* _INPUT DATA_:
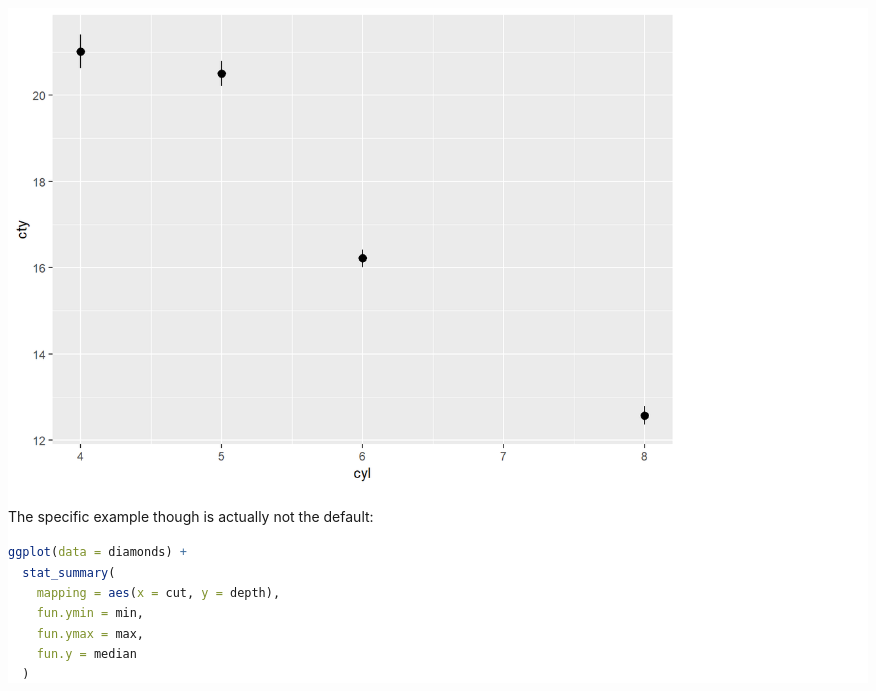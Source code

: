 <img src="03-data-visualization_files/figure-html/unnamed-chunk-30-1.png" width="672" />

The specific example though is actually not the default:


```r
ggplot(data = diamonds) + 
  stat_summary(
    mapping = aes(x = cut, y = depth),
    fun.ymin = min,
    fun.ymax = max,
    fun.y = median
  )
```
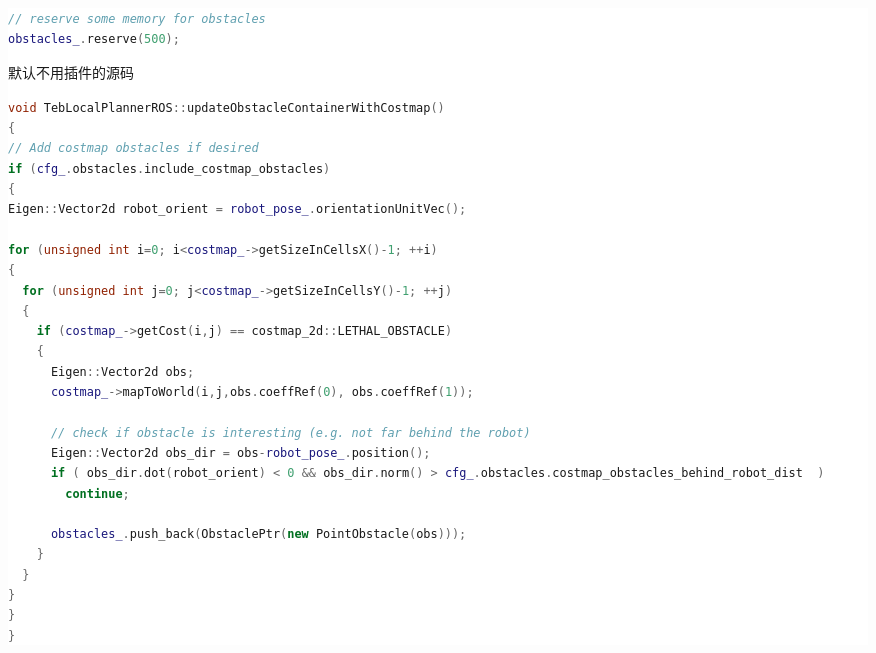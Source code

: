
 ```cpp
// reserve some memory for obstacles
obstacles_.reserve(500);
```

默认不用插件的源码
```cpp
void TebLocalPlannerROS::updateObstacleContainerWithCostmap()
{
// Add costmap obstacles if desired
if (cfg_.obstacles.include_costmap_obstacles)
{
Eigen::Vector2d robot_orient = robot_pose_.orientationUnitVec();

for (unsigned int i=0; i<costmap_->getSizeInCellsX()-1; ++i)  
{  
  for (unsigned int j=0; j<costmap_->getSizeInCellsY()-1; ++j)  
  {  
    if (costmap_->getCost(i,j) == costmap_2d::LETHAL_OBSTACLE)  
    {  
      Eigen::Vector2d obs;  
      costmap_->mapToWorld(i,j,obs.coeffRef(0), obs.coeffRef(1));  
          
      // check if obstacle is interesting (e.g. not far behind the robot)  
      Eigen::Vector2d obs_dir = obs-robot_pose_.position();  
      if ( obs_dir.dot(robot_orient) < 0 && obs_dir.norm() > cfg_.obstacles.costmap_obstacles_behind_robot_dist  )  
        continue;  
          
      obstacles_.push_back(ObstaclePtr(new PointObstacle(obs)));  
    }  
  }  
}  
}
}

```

* _PROBLEM REQUIREMENTS_:
Each line of the data that holds "unsigned" should be reported.

* _RESPONSE AREA_:
for (unsigned int i=0; i<costmap_->getSizeInCellsX()-1; ++i)  
  for (unsigned int j=0; j<costmap_->getSizeInCellsY()-1; ++j)  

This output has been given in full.